Conclusion

When first doing our research on container-based OS virtualization, we more or less expected the proclaimed feature lists to be on the exaggerated side. Surely, a technology as powerful as this would not have slipped under the media's radar. We figured one of the big players in the market had already bought some smaller company working on it, and then rebranded it to fit into their big "virtualization suites".

However, the deeper we delve into "virtualization" the more it becomes apparent that virtualization can be just as impressive a feature, rather than an all-encompassing solution. The philosophy behind OpenVZ seems to be based on this idea of using virtualization as a lightweight tool to improve a system, rather than using it to shield the system from the hardware and other virtual machines.

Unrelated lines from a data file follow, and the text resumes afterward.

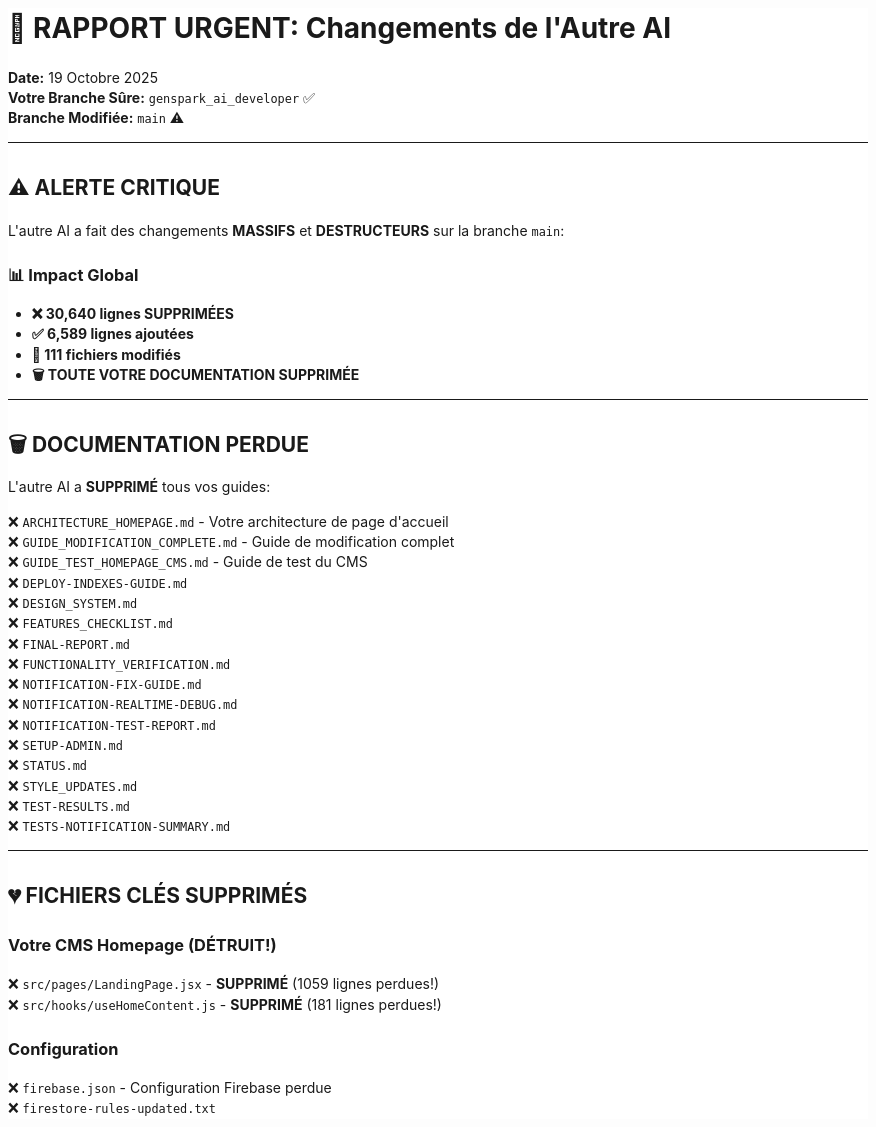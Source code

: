 # 🚨 RAPPORT URGENT: Changements de l'Autre AI

**Date:** 19 Octobre 2025  
**Votre Branche Sûre:** `genspark_ai_developer` ✅  
**Branche Modifiée:** `main` ⚠️

---

## ⚠️ ALERTE CRITIQUE

L'autre AI a fait des changements **MASSIFS** et **DESTRUCTEURS** sur la branche `main`:

### 📊 Impact Global
- **❌ 30,640 lignes SUPPRIMÉES**
- **✅ 6,589 lignes ajoutées**
- **📝 111 fichiers modifiés**
- **🗑️ TOUTE VOTRE DOCUMENTATION SUPPRIMÉE**

---

## 🗑️ DOCUMENTATION PERDUE

L'autre AI a **SUPPRIMÉ** tous vos guides:

❌ `ARCHITECTURE_HOMEPAGE.md` - Votre architecture de page d'accueil  
❌ `GUIDE_MODIFICATION_COMPLETE.md` - Guide de modification complet  
❌ `GUIDE_TEST_HOMEPAGE_CMS.md` - Guide de test du CMS  
❌ `DEPLOY-INDEXES-GUIDE.md`  
❌ `DESIGN_SYSTEM.md`  
❌ `FEATURES_CHECKLIST.md`  
❌ `FINAL-REPORT.md`  
❌ `FUNCTIONALITY_VERIFICATION.md`  
❌ `NOTIFICATION-FIX-GUIDE.md`  
❌ `NOTIFICATION-REALTIME-DEBUG.md`  
❌ `NOTIFICATION-TEST-REPORT.md`  
❌ `SETUP-ADMIN.md`  
❌ `STATUS.md`  
❌ `STYLE_UPDATES.md`  
❌ `TEST-RESULTS.md`  
❌ `TESTS-NOTIFICATION-SUMMARY.md`  

---

## 💔 FICHIERS CLÉS SUPPRIMÉS

### Votre CMS Homepage (DÉTRUIT!)
❌ `src/pages/LandingPage.jsx` - **SUPPRIMÉ** (1059 lignes perdues!)  
❌ `src/hooks/useHomeContent.js` - **SUPPRIMÉ** (181 lignes perdues!)

### Configuration
❌ `firebase.json` - Configuration Firebase perdue  
❌ `firestore-rules-updated.txt`  
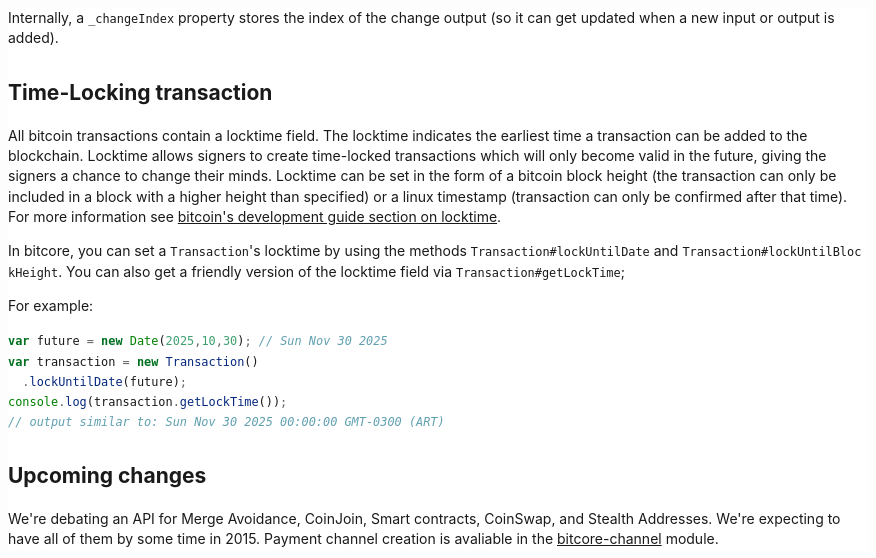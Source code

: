 Internally, a `_changeIndex` property stores the index of the change output (so it can get updated when a new input or output is added).

## Time-Locking transaction
All bitcoin transactions contain a locktime field.
The locktime indicates the earliest time a transaction can be added to the blockchain.
Locktime allows signers to create time-locked transactions which will only become valid in the future, giving the signers a chance to change their minds.
Locktime can be set in the form of a bitcoin block height (the transaction can only be included in a block with a higher height than specified) or a linux timestamp (transaction can only be confirmed after that time).
For more information see [bitcoin's development guide section on locktime](https://bitcoin.org/en/developer-guide#locktime-and-sequence-number).

In bitcore, you can set a `Transaction`'s locktime by using the methods `Transaction#lockUntilDate` and `Transaction#lockUntilBlockHeight`. You can also get a friendly version of the locktime field via `Transaction#getLockTime`;

For example:
```javascript
var future = new Date(2025,10,30); // Sun Nov 30 2025
var transaction = new Transaction()
  .lockUntilDate(future);
console.log(transaction.getLockTime());
// output similar to: Sun Nov 30 2025 00:00:00 GMT-0300 (ART)
```



## Upcoming changes

We're debating an API for Merge Avoidance, CoinJoin, Smart contracts, CoinSwap, and Stealth Addresses. We're expecting to have all of them by some time in 2015. Payment channel creation is avaliable in the [bitcore-channel](https://github.com/bitpay/bitcore-channel) module.
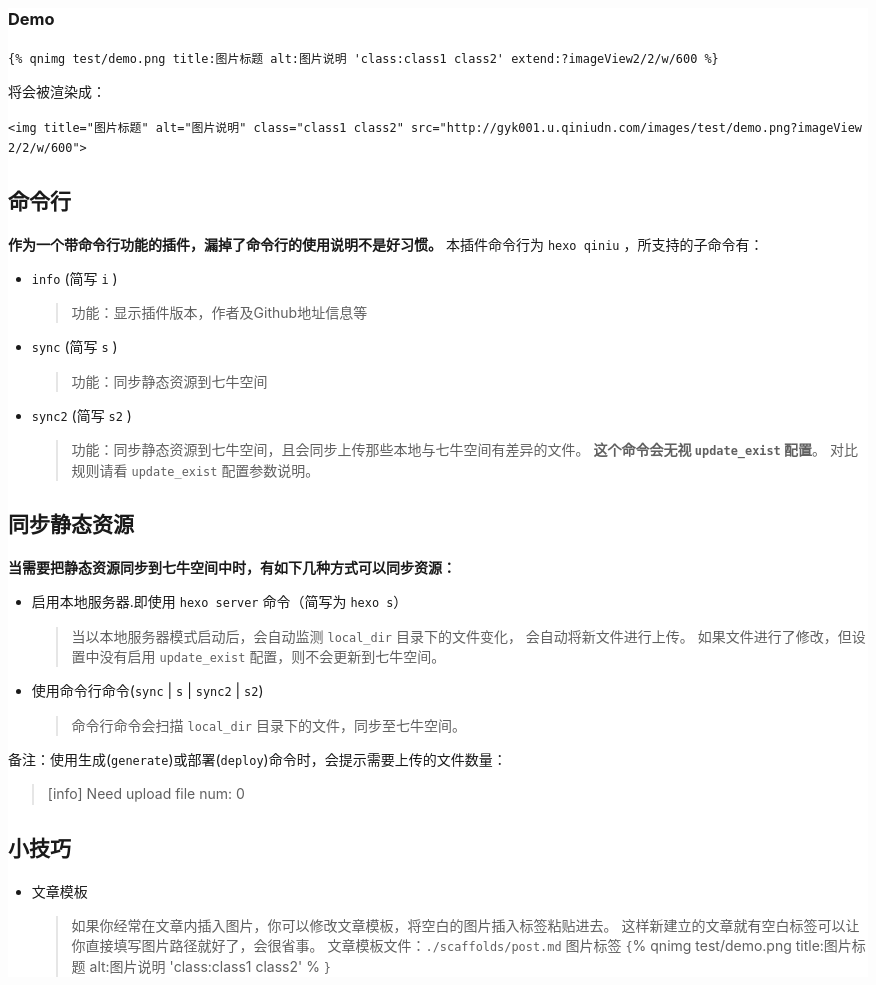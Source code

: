 ### Demo

```
{% qnimg test/demo.png title:图片标题 alt:图片说明 'class:class1 class2' extend:?imageView2/2/w/600 %}

```

将会被渲染成：

```
<img title="图片标题" alt="图片说明" class="class1 class2" src="http://gyk001.u.qiniudn.com/images/test/demo.png?imageView2/2/w/600">

```

## 命令行

**作为一个带命令行功能的插件，漏掉了命令行的使用说明不是好习惯。** 本插件命令行为 `hexo qiniu` ，所支持的子命令有：

*   `info` (简写 `i` )

    > 功能：显示插件版本，作者及Github地址信息等

*   `sync` (简写 `s` )

    > 功能：同步静态资源到七牛空间

*   `sync2` (简写 `s2` )

    > 功能：同步静态资源到七牛空间，且会同步上传那些本地与七牛空间有差异的文件。
    > **这个命令会无视 `update_exist` 配置**。
    > 对比规则请看 `update_exist` 配置参数说明。

## 同步静态资源

**当需要把静态资源同步到七牛空间中时，有如下几种方式可以同步资源：**

*   启用本地服务器.即使用 `hexo server` 命令（简写为 `hexo s`）
    > 当以本地服务器模式启动后，会自动监测 `local_dir` 目录下的文件变化， 会自动将新文件进行上传。
    > 如果文件进行了修改，但设置中没有启用 `update_exist` 配置，则不会更新到七牛空间。

*   使用命令行命令(`sync` | `s` | `sync2` | `s2`)
    > 命令行命令会扫描 `local_dir` 目录下的文件，同步至七牛空间。

备注：使用生成(`generate`)或部署(`deploy`)命令时，会提示需要上传的文件数量：

> [info] Need upload file num: 0

## 小技巧

*   文章模板

    > 如果你经常在文章内插入图片，你可以修改文章模板，将空白的图片插入标签粘贴进去。
    > 这样新建立的文章就有空白标签可以让你直接填写图片路径就好了，会很省事。
    > 文章模板文件：`./scaffolds/post.md`
    > 图片标签 `{`% qnimg test/demo.png title:图片标题 alt:图片说明 'class:class1 class2' % `}`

Containers shouldn't be competing with full-fledged hypervisors for the same market, as the many comparisons between Xen and OpenVZ often seem to suggest. Though they provide some of the same functionality, there is more than enough space to let both systems complement each other, as neither provides a solution to all problems.

Nonetheless, we found containers to be an incredibly solid solution, and despite the fact that we've spent most of our time with it on the supposedly less user-friendly open source version, working with it has been really straightforward and fairly simple.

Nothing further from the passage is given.